Former President Trump can be sued over his alleged incitement of violence ahead of the Jan. 6, 2021, Capitol protest, a federal appeals court ruled Friday.
Mr. Trump had claimed his words were protected by the First Amendment and presidential immunity after he faced lawsuits from injured police officers and members of Congress over the Jan. 6 demonstration. He had asked the court to reject the lawsuits.
But a three-judge panel at the U.S. Circuit Court for the District of Columbia ruled he could be sued in civil court over claims he incited violence, tossing aside the former president’s argument that he couldn’t be sued for his speech — at least at this stage of litigation.
“When he acts outside the functions of his office, he does not continue to enjoy immunity from damages liability just because he happens to be the president,” wrote Judge Sir Srinivasan, an Obama appointee. “When he acts in an unofficial, private capacity, he is subject to civil suits like any private citizen.”
The court noted it was not opining on the merits and only simply rejecting the former president’s claim of immunity at this stage of the litigation. The court noted Mr. Trump could make more arguments as the cases proceed.
“Because our decision is not necessarily even the final word on the issue of presidential immunity, we of course express no view on the ultimate merits of the claims against President Trump. Nor do we have any occasion to address his other defenses, including his claim that his alleged actions fall within the protections of the First Amendment because they did not amount to incitement of imminent lawless action,” Judge Srinivasan wrote.

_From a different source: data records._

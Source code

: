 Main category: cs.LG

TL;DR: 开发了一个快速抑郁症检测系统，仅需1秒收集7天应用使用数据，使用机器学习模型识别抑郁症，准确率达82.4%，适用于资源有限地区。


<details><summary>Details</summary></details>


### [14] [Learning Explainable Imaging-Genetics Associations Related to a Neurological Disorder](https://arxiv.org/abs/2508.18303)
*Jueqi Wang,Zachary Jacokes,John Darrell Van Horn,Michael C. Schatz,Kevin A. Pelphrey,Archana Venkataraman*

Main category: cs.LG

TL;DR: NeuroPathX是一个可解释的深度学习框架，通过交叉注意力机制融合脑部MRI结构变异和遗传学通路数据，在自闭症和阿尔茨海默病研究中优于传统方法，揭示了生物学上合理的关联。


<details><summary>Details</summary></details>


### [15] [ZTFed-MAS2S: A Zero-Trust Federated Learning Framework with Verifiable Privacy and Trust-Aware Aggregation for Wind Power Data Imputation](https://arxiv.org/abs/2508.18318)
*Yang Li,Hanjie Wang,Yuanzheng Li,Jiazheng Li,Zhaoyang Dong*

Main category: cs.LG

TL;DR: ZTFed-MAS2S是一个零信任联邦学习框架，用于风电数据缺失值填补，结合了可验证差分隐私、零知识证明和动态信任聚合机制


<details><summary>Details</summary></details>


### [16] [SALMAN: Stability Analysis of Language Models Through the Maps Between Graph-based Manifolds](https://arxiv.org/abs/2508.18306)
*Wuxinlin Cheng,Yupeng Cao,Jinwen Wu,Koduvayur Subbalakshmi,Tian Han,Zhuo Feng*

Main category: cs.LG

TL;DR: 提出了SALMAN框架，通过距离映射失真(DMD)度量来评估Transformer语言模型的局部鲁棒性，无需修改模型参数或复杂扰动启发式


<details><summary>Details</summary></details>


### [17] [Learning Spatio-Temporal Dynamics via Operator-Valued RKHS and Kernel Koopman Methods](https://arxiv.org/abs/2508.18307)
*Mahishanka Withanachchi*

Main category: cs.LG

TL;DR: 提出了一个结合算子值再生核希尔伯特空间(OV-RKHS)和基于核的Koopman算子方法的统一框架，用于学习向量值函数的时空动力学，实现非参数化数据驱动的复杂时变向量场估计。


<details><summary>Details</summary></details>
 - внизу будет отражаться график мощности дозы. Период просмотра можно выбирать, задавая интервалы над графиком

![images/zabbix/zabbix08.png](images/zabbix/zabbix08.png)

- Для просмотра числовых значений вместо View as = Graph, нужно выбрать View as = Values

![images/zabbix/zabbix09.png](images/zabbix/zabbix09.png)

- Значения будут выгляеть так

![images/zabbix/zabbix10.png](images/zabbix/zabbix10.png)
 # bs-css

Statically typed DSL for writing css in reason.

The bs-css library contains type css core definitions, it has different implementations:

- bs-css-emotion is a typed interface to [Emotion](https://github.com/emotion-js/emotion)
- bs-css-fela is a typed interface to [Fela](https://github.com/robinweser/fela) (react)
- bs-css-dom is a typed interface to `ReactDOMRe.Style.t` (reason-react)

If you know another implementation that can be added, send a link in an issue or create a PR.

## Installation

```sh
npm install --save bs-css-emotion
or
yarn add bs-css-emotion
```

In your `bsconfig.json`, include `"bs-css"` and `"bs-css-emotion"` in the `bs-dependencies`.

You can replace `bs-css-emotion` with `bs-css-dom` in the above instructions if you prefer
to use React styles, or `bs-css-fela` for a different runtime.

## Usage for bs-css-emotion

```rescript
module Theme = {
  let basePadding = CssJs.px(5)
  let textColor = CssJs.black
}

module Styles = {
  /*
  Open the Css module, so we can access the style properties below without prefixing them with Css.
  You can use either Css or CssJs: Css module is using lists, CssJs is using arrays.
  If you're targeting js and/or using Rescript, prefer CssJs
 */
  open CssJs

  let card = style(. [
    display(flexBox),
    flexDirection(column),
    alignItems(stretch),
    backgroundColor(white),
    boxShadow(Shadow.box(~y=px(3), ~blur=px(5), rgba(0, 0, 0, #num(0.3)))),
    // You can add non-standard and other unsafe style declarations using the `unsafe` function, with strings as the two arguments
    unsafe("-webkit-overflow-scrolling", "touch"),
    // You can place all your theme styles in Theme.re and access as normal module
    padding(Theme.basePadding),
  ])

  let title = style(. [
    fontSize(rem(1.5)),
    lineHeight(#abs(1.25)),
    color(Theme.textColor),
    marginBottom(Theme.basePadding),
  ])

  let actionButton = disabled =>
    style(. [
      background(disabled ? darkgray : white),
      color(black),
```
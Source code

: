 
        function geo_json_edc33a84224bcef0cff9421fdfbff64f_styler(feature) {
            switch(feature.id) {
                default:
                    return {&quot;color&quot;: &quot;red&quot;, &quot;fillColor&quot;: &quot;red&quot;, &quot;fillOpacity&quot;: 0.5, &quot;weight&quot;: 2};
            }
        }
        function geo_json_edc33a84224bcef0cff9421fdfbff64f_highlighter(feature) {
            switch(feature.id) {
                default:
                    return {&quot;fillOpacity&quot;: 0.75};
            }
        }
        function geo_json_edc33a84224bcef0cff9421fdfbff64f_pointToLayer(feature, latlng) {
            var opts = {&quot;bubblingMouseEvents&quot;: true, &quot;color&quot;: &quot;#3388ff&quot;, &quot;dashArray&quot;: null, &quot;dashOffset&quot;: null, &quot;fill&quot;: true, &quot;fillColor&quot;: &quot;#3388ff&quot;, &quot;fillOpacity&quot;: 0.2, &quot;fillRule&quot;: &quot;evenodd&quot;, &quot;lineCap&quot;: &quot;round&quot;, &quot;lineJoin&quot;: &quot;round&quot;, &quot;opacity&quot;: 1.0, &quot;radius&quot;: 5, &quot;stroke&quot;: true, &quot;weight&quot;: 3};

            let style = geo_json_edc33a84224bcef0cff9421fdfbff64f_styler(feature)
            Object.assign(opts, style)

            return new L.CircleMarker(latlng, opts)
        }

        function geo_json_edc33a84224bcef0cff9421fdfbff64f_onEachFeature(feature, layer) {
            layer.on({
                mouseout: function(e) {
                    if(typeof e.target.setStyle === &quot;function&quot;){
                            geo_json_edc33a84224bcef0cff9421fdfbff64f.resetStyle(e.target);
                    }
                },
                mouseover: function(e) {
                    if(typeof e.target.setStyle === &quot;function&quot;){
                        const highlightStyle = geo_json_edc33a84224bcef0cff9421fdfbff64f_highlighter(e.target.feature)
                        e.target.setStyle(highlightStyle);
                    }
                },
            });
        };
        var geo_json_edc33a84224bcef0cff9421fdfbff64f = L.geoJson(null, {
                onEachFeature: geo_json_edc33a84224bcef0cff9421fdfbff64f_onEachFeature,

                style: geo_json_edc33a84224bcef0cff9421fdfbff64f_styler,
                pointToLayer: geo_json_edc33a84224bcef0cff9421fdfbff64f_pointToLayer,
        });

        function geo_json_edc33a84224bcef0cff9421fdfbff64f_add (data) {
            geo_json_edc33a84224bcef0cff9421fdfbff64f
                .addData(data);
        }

Judges Judith Rogers, a Clinton appointee, and Gregory George Katsas, a Trump appointee, joined the ruling.
Judge Katsas said a trial or further proceedings would be necessary to evaluate the scope of Mr. Trump’s speech and whether it was entitled to immunity — but that couldn’t be settled at the summary judgment stage as Mr. Trump was requesting.
Mr. Trump could appeal the ruling to the Supreme Court.